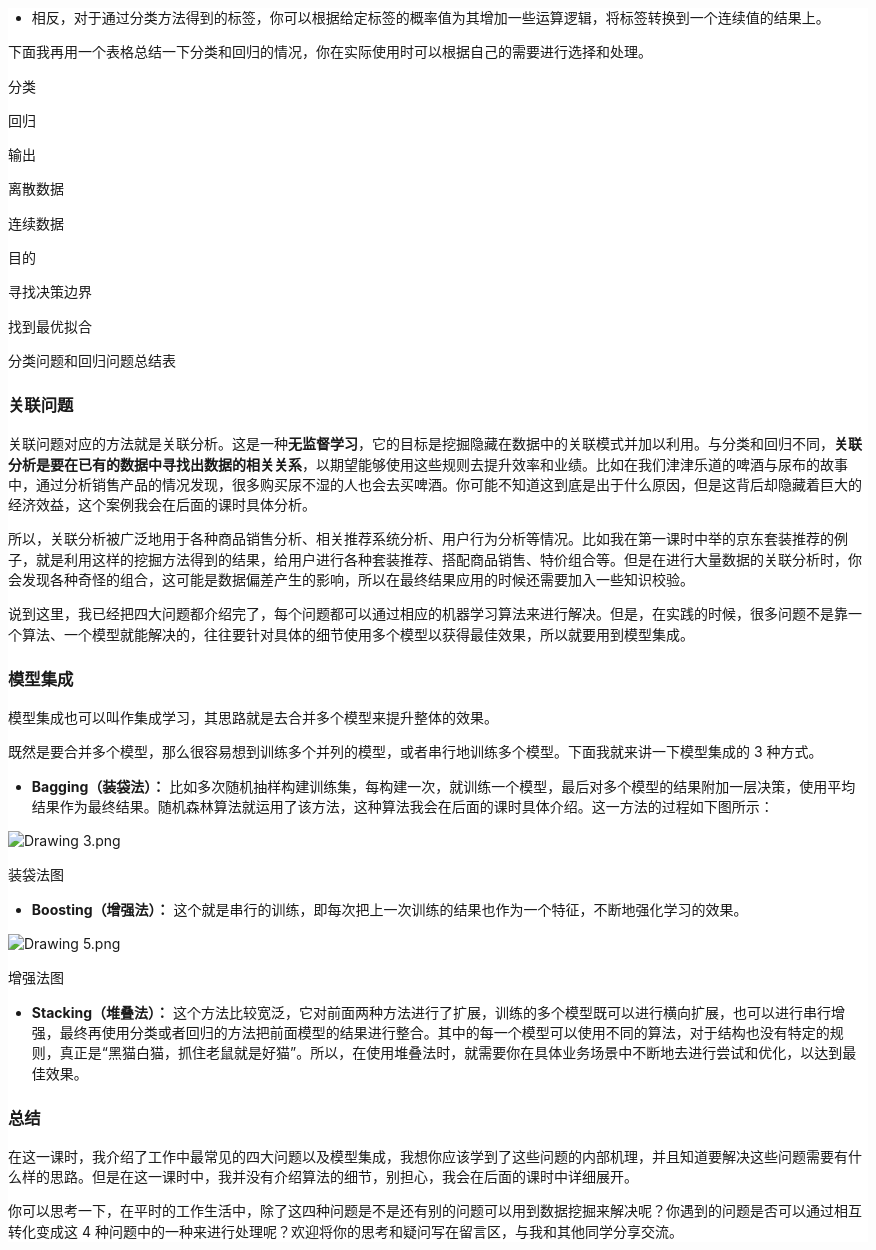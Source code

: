 -   相反，对于通过分类方法得到的标签，你可以根据给定标签的概率值为其增加一些运算逻辑，将标签转换到一个连续值的结果上。
    

下面我再用一个表格总结一下分类和回归的情况，你在实际使用时可以根据自己的需要进行选择和处理。

分类

回归

输出

离散数据

连续数据

目的

寻找决策边界

找到最优拟合

分类问题和回归问题总结表

### 关联问题

关联问题对应的方法就是关联分析。这是一种**无监督学习**，它的目标是挖掘隐藏在数据中的关联模式并加以利用。与分类和回归不同，**关联分析是要在已有的数据中寻找出数据的相关关系**，以期望能够使用这些规则去提升效率和业绩。比如在我们津津乐道的啤酒与尿布的故事中，通过分析销售产品的情况发现，很多购买尿不湿的人也会去买啤酒。你可能不知道这到底是出于什么原因，但是这背后却隐藏着巨大的经济效益，这个案例我会在后面的课时具体分析。

所以，关联分析被广泛地用于各种商品销售分析、相关推荐系统分析、用户行为分析等情况。比如我在第一课时中举的京东套装推荐的例子，就是利用这样的挖掘方法得到的结果，给用户进行各种套装推荐、搭配商品销售、特价组合等。但是在进行大量数据的关联分析时，你会发现各种奇怪的组合，这可能是数据偏差产生的影响，所以在最终结果应用的时候还需要加入一些知识校验。

说到这里，我已经把四大问题都介绍完了，每个问题都可以通过相应的机器学习算法来进行解决。但是，在实践的时候，很多问题不是靠一个算法、一个模型就能解决的，往往要针对具体的细节使用多个模型以获得最佳效果，所以就要用到模型集成。

### 模型集成

模型集成也可以叫作集成学习，其思路就是去合并多个模型来提升整体的效果。

既然是要合并多个模型，那么很容易想到训练多个并列的模型，或者串行地训练多个模型。下面我就来讲一下模型集成的 3 种方式。

-   **Bagging（装袋法）：** 比如多次随机抽样构建训练集，每构建一次，就训练一个模型，最后对多个模型的结果附加一层决策，使用平均结果作为最终结果。随机森林算法就运用了该方法，这种算法我会在后面的课时具体介绍。这一方法的过程如下图所示：
    

![Drawing 3.png](https://s0.lgstatic.com/i/image/M00/43/49/Ciqc1F87fJWAJ5YJAABbWPA8PF0044.png)

装袋法图

-   **Boosting（增强法）：** 这个就是串行的训练，即每次把上一次训练的结果也作为一个特征，不断地强化学习的效果。
    

![Drawing 5.png](https://s0.lgstatic.com/i/image/M00/43/49/Ciqc1F87fJ2AMezcAABtF7LMXXE391.png)

增强法图

-   **Stacking（堆叠法）：** 这个方法比较宽泛，它对前面两种方法进行了扩展，训练的多个模型既可以进行横向扩展，也可以进行串行增强，最终再使用分类或者回归的方法把前面模型的结果进行整合。其中的每一个模型可以使用不同的算法，对于结构也没有特定的规则，真正是“黑猫白猫，抓住老鼠就是好猫”。所以，在使用堆叠法时，就需要你在具体业务场景中不断地去进行尝试和优化，以达到最佳效果。
    

### 总结

在这一课时，我介绍了工作中最常见的四大问题以及模型集成，我想你应该学到了这些问题的内部机理，并且知道要解决这些问题需要有什么样的思路。但是在这一课时中，我并没有介绍算法的细节，别担心，我会在后面的课时中详细展开。

你可以思考一下，在平时的工作生活中，除了这四种问题是不是还有别的问题可以用到数据挖掘来解决呢？你遇到的问题是否可以通过相互转化变成这 4 种问题中的一种来进行处理呢？欢迎将你的思考和疑问写在留言区，与我和其他同学分享交流。
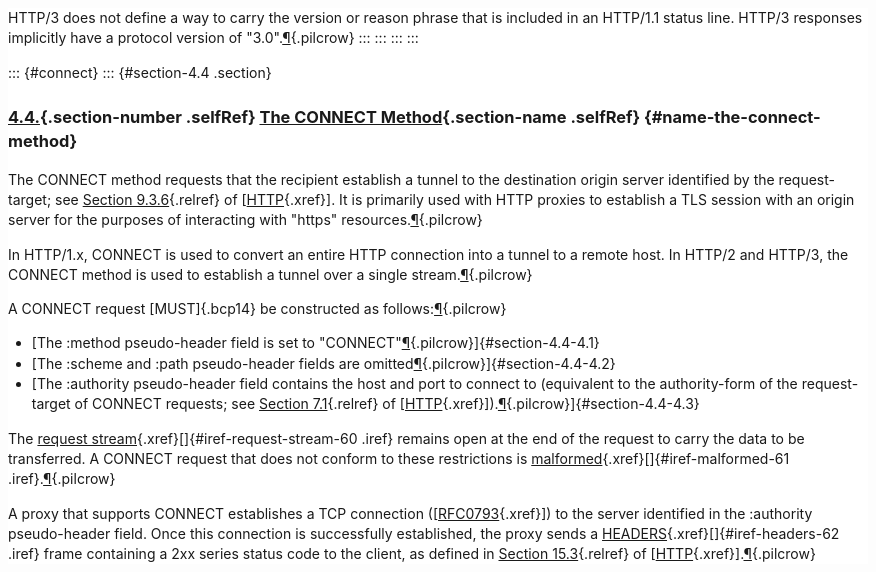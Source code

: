 HTTP/3 does not define a way to carry the version or reason phrase that
is included in an HTTP/1.1 status line. HTTP/3 responses implicitly have
a protocol version of \"3.0\".[¶](#section-4.3.2-2){.pilcrow}
:::
:::
:::
:::

::: {#connect}
::: {#section-4.4 .section}
### [4.4.](#section-4.4){.section-number .selfRef} [The CONNECT Method](#name-the-connect-method){.section-name .selfRef} {#name-the-connect-method}

The CONNECT method requests that the recipient establish a tunnel to the
destination origin server identified by the request-target; see [Section
9.3.6](https://www.rfc-editor.org/rfc/rfc9110#section-9.3.6){.relref} of
\[[HTTP](#RFC9110){.xref}\]. It is primarily used with HTTP proxies to
establish a TLS session with an origin server for the purposes of
interacting with \"https\" resources.[¶](#section-4.4-1){.pilcrow}

In HTTP/1.x, CONNECT is used to convert an entire HTTP connection into a
tunnel to a remote host. In HTTP/2 and HTTP/3, the CONNECT method is
used to establish a tunnel over a single
stream.[¶](#section-4.4-2){.pilcrow}

A CONNECT request [MUST]{.bcp14} be constructed as
follows:[¶](#section-4.4-3){.pilcrow}

-   [The :method pseudo-header field is set to
    \"CONNECT\"[¶](#section-4.4-4.1){.pilcrow}]{#section-4.4-4.1}
-   [The :scheme and :path pseudo-header fields are
    omitted[¶](#section-4.4-4.2){.pilcrow}]{#section-4.4-4.2}
-   [The :authority pseudo-header field contains the host and port to
    connect to (equivalent to the authority-form of the request-target
    of CONNECT requests; see [Section
    7.1](https://www.rfc-editor.org/rfc/rfc9110#section-7.1){.relref} of
    \[[HTTP](#RFC9110){.xref}\]).[¶](#section-4.4-4.3){.pilcrow}]{#section-4.4-4.3}

The [request stream](#request-streams){.xref}[]{#iref-request-stream-60
.iref} remains open at the end of the request to carry the data to be
transferred. A CONNECT request that does not conform to these
restrictions is [malformed](#malformed){.xref}[]{#iref-malformed-61
.iref}.[¶](#section-4.4-5){.pilcrow}

A proxy that supports CONNECT establishes a TCP connection
(\[[RFC0793](#RFC0793){.xref}\]) to the server identified in the
:authority pseudo-header field. Once this connection is successfully
established, the proxy sends a
[HEADERS](#frame-headers){.xref}[]{#iref-headers-62 .iref} frame
containing a 2xx series status code to the client, as defined in
[Section
15.3](https://www.rfc-editor.org/rfc/rfc9110#section-15.3){.relref} of
\[[HTTP](#RFC9110){.xref}\].[¶](#section-4.4-6){.pilcrow}
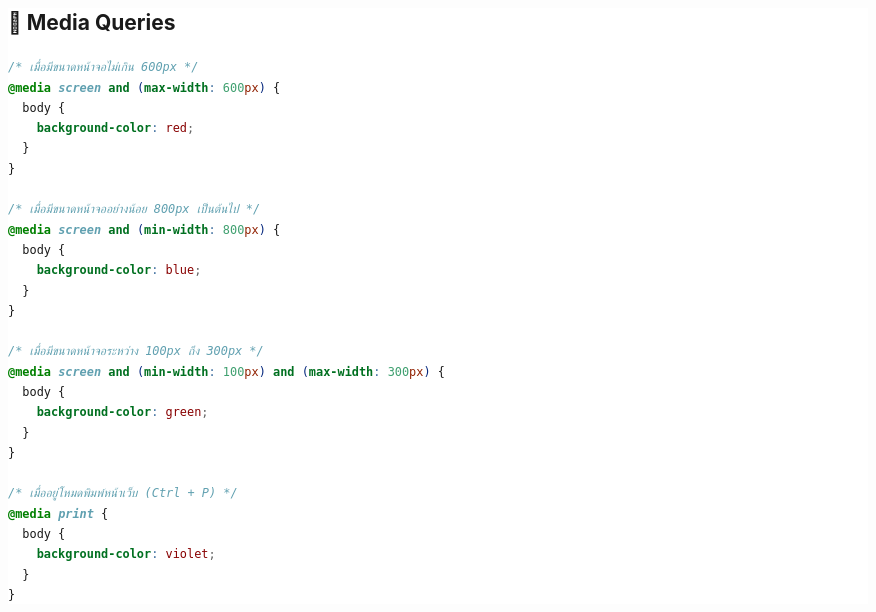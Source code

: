 ## 📱 Media Queries

```css
/* เมื่อมีขนาดหน้าจอไม่เกิน 600px */
@media screen and (max-width: 600px) {
  body {
    background-color: red;
  }
}

/* เมื่อมีขนาดหน้าจออย่างน้อย 800px เป็นต้นไป */
@media screen and (min-width: 800px) {
  body {
    background-color: blue;
  }
}

/* เมื่อมีขนาดหน้าจอระหว่าง 100px ถึง 300px */
@media screen and (min-width: 100px) and (max-width: 300px) {
  body {
    background-color: green;
  }
}

/* เมื่ออยู่โหมดพิมพ์หน้าเว็บ (Ctrl + P) */
@media print {
  body {
    background-color: violet;
  }
}
```
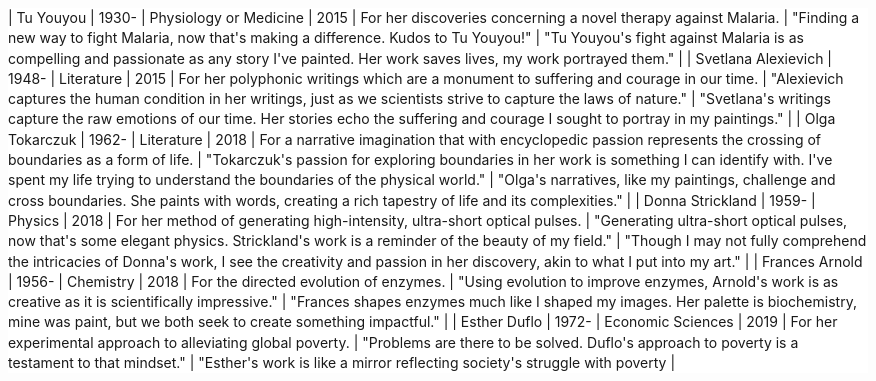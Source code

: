 | Tu Youyou                | 1930-       | Physiology or Medicine           | 2015       | For her discoveries concerning a novel therapy against Malaria.                                                                                                                      | "Finding a new way to fight Malaria, now that's making a difference. Kudos to Tu Youyou!"                                                                                  | "Tu Youyou's fight against Malaria is as compelling and passionate as any story I've painted. Her work saves lives, my work portrayed them."            |
| Svetlana Alexievich      | 1948-       | Literature                       | 2015       | For her polyphonic writings which are a monument to suffering and courage in our time.                                                                                               | "Alexievich captures the human condition in her writings, just as we scientists strive to capture the laws of nature."                                                     | "Svetlana's writings capture the raw emotions of our time. Her stories echo the suffering and courage I sought to portray in my paintings."             |
| Olga Tokarczuk           | 1962-       | Literature                       | 2018       | For a narrative imagination that with encyclopedic passion represents the crossing of boundaries as a form of life.                                                                  | "Tokarczuk's passion for exploring boundaries in her work is something I can identify with. I've spent my life trying to understand the boundaries of the physical world." | "Olga's narratives, like my paintings, challenge and cross boundaries. She paints with words, creating a rich tapestry of life and its complexities."   |
| Donna Strickland         | 1959-       | Physics                          | 2018       | For her method of generating high-intensity, ultra-short optical pulses.                                                                                                             | "Generating ultra-short optical pulses, now that's some elegant physics. Strickland's work is a reminder of the beauty of my field."                                       | "Though I may not fully comprehend the intricacies of Donna's work, I see the creativity and passion in her discovery, akin to what I put into my art." |
| Frances Arnold           | 1956-       | Chemistry                        | 2018       | For the directed evolution of enzymes.                                                                                                                                               | "Using evolution to improve enzymes, Arnold's work is as creative as it is scientifically impressive."                                                                     | "Frances shapes enzymes much like I shaped my images. Her palette is biochemistry, mine was paint, but we both seek to create something impactful."     |
| Esther Duflo             | 1972-       | Economic Sciences                | 2019       | For her experimental approach to alleviating global poverty.                                                                                                                         | "Problems are there to be solved. Duflo's approach to poverty is a testament to that mindset."                                                                             | "Esther's work is like a mirror reflecting society's struggle with poverty                                                                              |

[What you will do] For this exercise, output exactly the lines above from the line with "establish a TLS" to the line with "In HTTP/1.x, CONNECT", counting both, and leave out the rest.

[Result below]
establish a TLS session with an origin server for the purposes of
interacting with \"https\" resources.[¶](#section-4.4-1){.pilcrow}

In HTTP/1.x, CONNECT is used to convert an entire HTTP connection into a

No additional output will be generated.